▶ _WORK INSTRUCTION_:
Repeat the listing word for word, but skip any pictures.

_ _ _ _ _ _ _

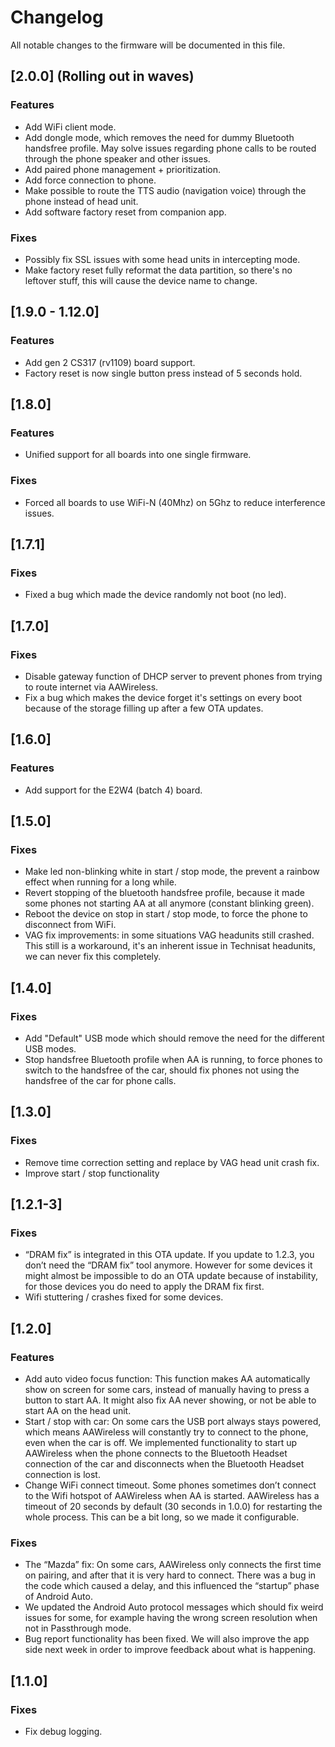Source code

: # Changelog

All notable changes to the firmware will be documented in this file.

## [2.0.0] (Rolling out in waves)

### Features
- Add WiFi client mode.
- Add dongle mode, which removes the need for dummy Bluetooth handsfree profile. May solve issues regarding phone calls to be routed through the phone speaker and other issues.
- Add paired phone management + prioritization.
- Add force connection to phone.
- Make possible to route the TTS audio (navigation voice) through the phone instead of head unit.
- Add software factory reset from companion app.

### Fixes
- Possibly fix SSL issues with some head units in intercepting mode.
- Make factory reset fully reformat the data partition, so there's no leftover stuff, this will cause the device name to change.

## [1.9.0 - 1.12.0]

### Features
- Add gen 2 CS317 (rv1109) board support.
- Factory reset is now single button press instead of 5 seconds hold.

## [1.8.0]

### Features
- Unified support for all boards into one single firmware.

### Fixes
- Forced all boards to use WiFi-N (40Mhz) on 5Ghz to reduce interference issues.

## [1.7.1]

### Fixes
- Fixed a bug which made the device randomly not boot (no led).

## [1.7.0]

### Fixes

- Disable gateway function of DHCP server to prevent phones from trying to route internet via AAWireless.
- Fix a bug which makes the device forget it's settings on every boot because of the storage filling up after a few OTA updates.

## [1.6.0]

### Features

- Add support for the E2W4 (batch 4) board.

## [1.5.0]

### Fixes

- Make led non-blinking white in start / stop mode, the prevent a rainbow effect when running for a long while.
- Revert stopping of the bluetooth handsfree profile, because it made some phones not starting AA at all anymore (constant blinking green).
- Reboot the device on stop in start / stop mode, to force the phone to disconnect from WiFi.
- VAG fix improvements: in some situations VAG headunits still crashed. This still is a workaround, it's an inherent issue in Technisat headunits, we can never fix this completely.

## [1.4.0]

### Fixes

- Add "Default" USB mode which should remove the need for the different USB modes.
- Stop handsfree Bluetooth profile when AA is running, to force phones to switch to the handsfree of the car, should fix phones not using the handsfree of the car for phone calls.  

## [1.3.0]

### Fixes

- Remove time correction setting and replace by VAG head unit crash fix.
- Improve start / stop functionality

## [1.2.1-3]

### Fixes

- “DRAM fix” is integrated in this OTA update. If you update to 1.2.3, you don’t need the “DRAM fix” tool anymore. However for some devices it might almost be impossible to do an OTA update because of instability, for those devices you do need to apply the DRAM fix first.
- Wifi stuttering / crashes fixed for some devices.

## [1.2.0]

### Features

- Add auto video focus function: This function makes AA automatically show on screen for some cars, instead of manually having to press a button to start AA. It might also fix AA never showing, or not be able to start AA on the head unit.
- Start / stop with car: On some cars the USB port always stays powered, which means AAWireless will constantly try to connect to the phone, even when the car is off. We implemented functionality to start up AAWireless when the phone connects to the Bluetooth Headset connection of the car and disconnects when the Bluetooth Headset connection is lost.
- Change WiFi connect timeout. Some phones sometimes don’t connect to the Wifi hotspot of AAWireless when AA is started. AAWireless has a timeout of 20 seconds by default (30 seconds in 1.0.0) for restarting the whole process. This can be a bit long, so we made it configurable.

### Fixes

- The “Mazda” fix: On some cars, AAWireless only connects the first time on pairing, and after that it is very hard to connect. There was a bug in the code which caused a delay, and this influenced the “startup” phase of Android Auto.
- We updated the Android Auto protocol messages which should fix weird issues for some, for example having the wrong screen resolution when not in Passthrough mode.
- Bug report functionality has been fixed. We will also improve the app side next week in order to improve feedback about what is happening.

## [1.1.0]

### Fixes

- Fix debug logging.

_ _ _ _ _ _ _

▶ _TASK RESULT_:
Source code

: # Changelog

All notable changes to the firmware will be documented in this file.

## [2.0.0] (Rolling out in waves)

### Features
- Add WiFi client mode.
- Add dongle mode, which removes the need for dummy Bluetooth handsfree profile. May solve issues regarding phone calls to be routed through the phone speaker and other issues.
- Add paired phone management + prioritization.
- Add force connection to phone.
- Make possible to route the TTS audio (navigation voice) through the phone instead of head unit.
- Add software factory reset from companion app.

### Fixes
- Possibly fix SSL issues with some head units in intercepting mode.
- Make factory reset fully reformat the data partition, so there's no leftover stuff, this will cause the device name to change.

## [1.9.0 - 1.12.0]

### Features
- Add gen 2 CS317 (rv1109) board support.
- Factory reset is now single button press instead of 5 seconds hold.

## [1.8.0]

### Features
- Unified support for all boards into one single firmware.

### Fixes
- Forced all boards to use WiFi-N (40Mhz) on 5Ghz to reduce interference issues.

## [1.7.1]

### Fixes
- Fixed a bug which made the device randomly not boot (no led).

## [1.7.0]

### Fixes

- Disable gateway function of DHCP server to prevent phones from trying to route internet via AAWireless.
- Fix a bug which makes the device forget it's settings on every boot because of the storage filling up after a few OTA updates.

## [1.6.0]

### Features

- Add support for the E2W4 (batch 4) board.

## [1.5.0]

### Fixes

- Make led non-blinking white in start / stop mode, the prevent a rainbow effect when running for a long while.
- Revert stopping of the bluetooth handsfree profile, because it made some phones not starting AA at all anymore (constant blinking green).
- Reboot the device on stop in start / stop mode, to force the phone to disconnect from WiFi.
- VAG fix improvements: in some situations VAG headunits still crashed. This still is a workaround, it's an inherent issue in Technisat headunits, we can never fix this completely.

## [1.4.0]

### Fixes

- Add "Default" USB mode which should remove the need for the different USB modes.
- Stop handsfree Bluetooth profile when AA is running, to force phones to switch to the handsfree of the car, should fix phones not using the handsfree of the car for phone calls.  

## [1.3.0]

### Fixes

- Remove time correction setting and replace by VAG head unit crash fix.
- Improve start / stop functionality

## [1.2.1-3]

### Fixes

- “DRAM fix” is integrated in this OTA update. If you update to 1.2.3, you don’t need the “DRAM fix” tool anymore. However for some devices it might almost be impossible to do an OTA update because of instability, for those devices you do need to apply the DRAM fix first.
- Wifi stuttering / crashes fixed for some devices.

## [1.2.0]

### Features

- Add auto video focus function: This function makes AA automatically show on screen for some cars, instead of manually having to press a button to start AA. It might also fix AA never showing, or not be able to start AA on the head unit.
- Start / stop with car: On some cars the USB port always stays powered, which means AAWireless will constantly try to connect to the phone, even when the car is off. We implemented functionality to start up AAWireless when the phone connects to the Bluetooth Headset connection of the car and disconnects when the Bluetooth Headset connection is lost.
- Change WiFi connect timeout. Some phones sometimes don’t connect to the Wifi hotspot of AAWireless when AA is started. AAWireless has a timeout of 20 seconds by default (30 seconds in 1.0.0) for restarting the whole process. This can be a bit long, so we made it configurable.

### Fixes

- The “Mazda” fix: On some cars, AAWireless only connects the first time on pairing, and after that it is very hard to connect. There was a bug in the code which caused a delay, and this influenced the “startup” phase of Android Auto.
- We updated the Android Auto protocol messages which should fix weird issues for some, for example having the wrong screen resolution when not in Passthrough mode.
- Bug report functionality has been fixed. We will also improve the app side next week in order to improve feedback about what is happening.

## [1.1.0]

### Fixes

- Fix debug logging.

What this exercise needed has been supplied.